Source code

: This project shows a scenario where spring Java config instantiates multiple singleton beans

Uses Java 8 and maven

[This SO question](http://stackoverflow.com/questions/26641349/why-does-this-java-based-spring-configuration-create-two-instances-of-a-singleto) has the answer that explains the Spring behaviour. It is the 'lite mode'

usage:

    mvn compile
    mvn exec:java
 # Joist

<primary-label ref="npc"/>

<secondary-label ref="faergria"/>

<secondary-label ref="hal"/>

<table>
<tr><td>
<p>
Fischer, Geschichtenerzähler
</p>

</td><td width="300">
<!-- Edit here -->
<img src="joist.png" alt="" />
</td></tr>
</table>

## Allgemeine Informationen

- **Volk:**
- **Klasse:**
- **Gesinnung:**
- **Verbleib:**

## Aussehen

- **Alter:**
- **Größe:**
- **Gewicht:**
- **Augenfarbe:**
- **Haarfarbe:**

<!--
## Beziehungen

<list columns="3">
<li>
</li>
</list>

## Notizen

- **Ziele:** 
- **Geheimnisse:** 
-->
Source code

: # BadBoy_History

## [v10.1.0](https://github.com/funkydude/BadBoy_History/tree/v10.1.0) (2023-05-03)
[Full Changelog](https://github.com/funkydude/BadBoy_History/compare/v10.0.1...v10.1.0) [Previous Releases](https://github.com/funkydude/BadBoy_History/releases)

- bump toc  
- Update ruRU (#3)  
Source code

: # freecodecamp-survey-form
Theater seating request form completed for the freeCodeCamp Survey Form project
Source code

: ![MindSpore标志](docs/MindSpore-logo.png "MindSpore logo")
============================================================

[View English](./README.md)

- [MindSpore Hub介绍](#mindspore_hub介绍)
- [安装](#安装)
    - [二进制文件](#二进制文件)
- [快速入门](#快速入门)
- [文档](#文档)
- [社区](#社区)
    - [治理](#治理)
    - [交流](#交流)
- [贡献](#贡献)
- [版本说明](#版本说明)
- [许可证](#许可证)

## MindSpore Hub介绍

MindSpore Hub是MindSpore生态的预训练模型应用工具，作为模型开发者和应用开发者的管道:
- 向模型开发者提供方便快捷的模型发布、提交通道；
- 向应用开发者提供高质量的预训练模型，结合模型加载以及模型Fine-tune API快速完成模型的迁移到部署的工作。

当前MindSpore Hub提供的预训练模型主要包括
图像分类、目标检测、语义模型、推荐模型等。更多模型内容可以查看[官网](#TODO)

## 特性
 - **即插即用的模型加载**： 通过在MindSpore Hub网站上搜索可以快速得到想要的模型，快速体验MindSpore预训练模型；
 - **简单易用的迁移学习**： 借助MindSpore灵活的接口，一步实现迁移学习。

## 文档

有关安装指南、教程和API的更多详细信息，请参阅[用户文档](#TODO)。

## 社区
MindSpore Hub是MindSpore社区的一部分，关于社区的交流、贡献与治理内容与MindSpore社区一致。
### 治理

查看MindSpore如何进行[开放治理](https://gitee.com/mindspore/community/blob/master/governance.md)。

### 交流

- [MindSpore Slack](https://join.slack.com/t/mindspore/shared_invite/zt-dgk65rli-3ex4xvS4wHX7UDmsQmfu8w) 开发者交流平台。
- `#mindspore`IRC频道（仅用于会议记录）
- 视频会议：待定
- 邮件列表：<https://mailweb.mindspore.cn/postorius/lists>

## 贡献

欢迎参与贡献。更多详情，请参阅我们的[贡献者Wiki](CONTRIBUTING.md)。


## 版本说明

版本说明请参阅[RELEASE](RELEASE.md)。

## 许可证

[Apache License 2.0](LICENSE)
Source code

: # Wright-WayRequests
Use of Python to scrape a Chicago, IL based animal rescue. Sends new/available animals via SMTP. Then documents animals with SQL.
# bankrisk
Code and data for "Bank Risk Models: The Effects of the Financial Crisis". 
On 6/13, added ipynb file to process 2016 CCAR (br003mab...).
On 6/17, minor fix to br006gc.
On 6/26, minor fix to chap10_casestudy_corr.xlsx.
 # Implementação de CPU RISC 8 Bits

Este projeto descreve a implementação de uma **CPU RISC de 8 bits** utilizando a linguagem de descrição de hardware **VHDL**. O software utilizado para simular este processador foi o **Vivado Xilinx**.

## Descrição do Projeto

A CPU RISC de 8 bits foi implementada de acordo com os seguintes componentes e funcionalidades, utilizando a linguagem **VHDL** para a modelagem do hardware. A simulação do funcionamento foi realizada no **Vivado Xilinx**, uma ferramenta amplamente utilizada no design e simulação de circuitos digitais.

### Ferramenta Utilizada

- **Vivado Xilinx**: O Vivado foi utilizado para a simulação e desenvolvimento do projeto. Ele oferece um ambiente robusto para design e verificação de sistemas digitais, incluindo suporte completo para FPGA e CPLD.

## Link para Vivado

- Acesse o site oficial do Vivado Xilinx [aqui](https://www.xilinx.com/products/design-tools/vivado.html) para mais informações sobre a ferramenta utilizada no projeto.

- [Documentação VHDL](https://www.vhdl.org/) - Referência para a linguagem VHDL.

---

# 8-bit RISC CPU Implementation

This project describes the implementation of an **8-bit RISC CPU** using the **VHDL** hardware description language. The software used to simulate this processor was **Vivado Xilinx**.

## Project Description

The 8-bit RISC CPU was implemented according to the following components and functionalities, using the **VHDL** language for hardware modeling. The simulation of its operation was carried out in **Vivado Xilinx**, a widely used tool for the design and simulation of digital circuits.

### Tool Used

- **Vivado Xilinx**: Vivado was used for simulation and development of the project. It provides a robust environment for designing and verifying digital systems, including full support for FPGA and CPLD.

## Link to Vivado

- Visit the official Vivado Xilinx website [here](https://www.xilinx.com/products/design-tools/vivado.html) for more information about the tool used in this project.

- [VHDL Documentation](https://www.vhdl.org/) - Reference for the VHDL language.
────────────────────
Activity
All entries are to be output exactly as they stand.

Reply
Source code

: This project shows a scenario where spring Java config instantiates multiple singleton beans

Uses Java 8 and maven

[This SO question](http://stackoverflow.com/questions/26641349/why-does-this-java-based-spring-configuration-create-two-instances-of-a-singleto) has the answer that explains the Spring behaviour. It is the 'lite mode'

usage:

    mvn compile
    mvn exec:java
 # Joist

<primary-label ref="npc"/>

<secondary-label ref="faergria"/>

<secondary-label ref="hal"/>

<table>
<tr><td>
<p>
Fischer, Geschichtenerzähler
</p>

</td><td width="300">
<!-- Edit here -->
<img src="joist.png" alt="" />
</td></tr>
</table>

## Allgemeine Informationen

- **Volk:**
- **Klasse:**
- **Gesinnung:**
- **Verbleib:**

## Aussehen

- **Alter:**
- **Größe:**
- **Gewicht:**
- **Augenfarbe:**
- **Haarfarbe:**

<!--
## Beziehungen

<list columns="3">
<li>
</li>
</list>

## Notizen

- **Ziele:** 
- **Geheimnisse:** 
-->
Source code

: # BadBoy_History

## [v10.1.0](https://github.com/funkydude/BadBoy_History/tree/v10.1.0) (2023-05-03)
[Full Changelog](https://github.com/funkydude/BadBoy_History/compare/v10.0.1...v10.1.0) [Previous Releases](https://github.com/funkydude/BadBoy_History/releases)

- bump toc  
- Update ruRU (#3)  
Source code

: # freecodecamp-survey-form
Theater seating request form completed for the freeCodeCamp Survey Form project
Source code

: ![MindSpore标志](docs/MindSpore-logo.png "MindSpore logo")
============================================================

[View English](./README.md)

- [MindSpore Hub介绍](#mindspore_hub介绍)
- [安装](#安装)
    - [二进制文件](#二进制文件)
- [快速入门](#快速入门)
- [文档](#文档)
- [社区](#社区)
    - [治理](#治理)
    - [交流](#交流)
- [贡献](#贡献)
- [版本说明](#版本说明)
- [许可证](#许可证)

## MindSpore Hub介绍

MindSpore Hub是MindSpore生态的预训练模型应用工具，作为模型开发者和应用开发者的管道:
- 向模型开发者提供方便快捷的模型发布、提交通道；
- 向应用开发者提供高质量的预训练模型，结合模型加载以及模型Fine-tune API快速完成模型的迁移到部署的工作。

当前MindSpore Hub提供的预训练模型主要包括
图像分类、目标检测、语义模型、推荐模型等。更多模型内容可以查看[官网](#TODO)

## 特性
 - **即插即用的模型加载**： 通过在MindSpore Hub网站上搜索可以快速得到想要的模型，快速体验MindSpore预训练模型；
 - **简单易用的迁移学习**： 借助MindSpore灵活的接口，一步实现迁移学习。

## 文档

有关安装指南、教程和API的更多详细信息，请参阅[用户文档](#TODO)。

## 社区
MindSpore Hub是MindSpore社区的一部分，关于社区的交流、贡献与治理内容与MindSpore社区一致。
### 治理

查看MindSpore如何进行[开放治理](https://gitee.com/mindspore/community/blob/master/governance.md)。

### 交流

- [MindSpore Slack](https://join.slack.com/t/mindspore/shared_invite/zt-dgk65rli-3ex4xvS4wHX7UDmsQmfu8w) 开发者交流平台。
- `#mindspore`IRC频道（仅用于会议记录）
- 视频会议：待定
- 邮件列表：<https://mailweb.mindspore.cn/postorius/lists>

## 贡献

欢迎参与贡献。更多详情，请参阅我们的[贡献者Wiki](CONTRIBUTING.md)。


## 版本说明

版本说明请参阅[RELEASE](RELEASE.md)。

## 许可证

[Apache License 2.0](LICENSE)
Source code

: # Wright-WayRequests
Use of Python to scrape a Chicago, IL based animal rescue. Sends new/available animals via SMTP. Then documents animals with SQL.
# bankrisk
Code and data for "Bank Risk Models: The Effects of the Financial Crisis". 
On 6/13, added ipynb file to process 2016 CCAR (br003mab...).
On 6/17, minor fix to br006gc.
On 6/26, minor fix to chap10_casestudy_corr.xlsx.
 # Implementação de CPU RISC 8 Bits

Este projeto descreve a implementação de uma **CPU RISC de 8 bits** utilizando a linguagem de descrição de hardware **VHDL**. O software utilizado para simular este processador foi o **Vivado Xilinx**.

## Descrição do Projeto

A CPU RISC de 8 bits foi implementada de acordo com os seguintes componentes e funcionalidades, utilizando a linguagem **VHDL** para a modelagem do hardware. A simulação do funcionamento foi realizada no **Vivado Xilinx**, uma ferramenta amplamente utilizada no design e simulação de circuitos digitais.

### Ferramenta Utilizada

- **Vivado Xilinx**: O Vivado foi utilizado para a simulação e desenvolvimento do projeto. Ele oferece um ambiente robusto para design e verificação de sistemas digitais, incluindo suporte completo para FPGA e CPLD.

## Link para Vivado

- Acesse o site oficial do Vivado Xilinx [aqui](https://www.xilinx.com/products/design-tools/vivado.html) para mais informações sobre a ferramenta utilizada no projeto.

- [Documentação VHDL](https://www.vhdl.org/) - Referência para a linguagem VHDL.

---

# 8-bit RISC CPU Implementation

This project describes the implementation of an **8-bit RISC CPU** using the **VHDL** hardware description language. The software used to simulate this processor was **Vivado Xilinx**.

## Project Description

The 8-bit RISC CPU was implemented according to the following components and functionalities, using the **VHDL** language for hardware modeling. The simulation of its operation was carried out in **Vivado Xilinx**, a widely used tool for the design and simulation of digital circuits.

### Tool Used

- **Vivado Xilinx**: Vivado was used for simulation and development of the project. It provides a robust environment for designing and verifying digital systems, including full support for FPGA and CPLD.

## Link to Vivado

- Visit the official Vivado Xilinx website [here](https://www.xilinx.com/products/design-tools/vivado.html) for more information about the tool used in this project.

- [VHDL Documentation](https://www.vhdl.org/) - Reference for the VHDL language.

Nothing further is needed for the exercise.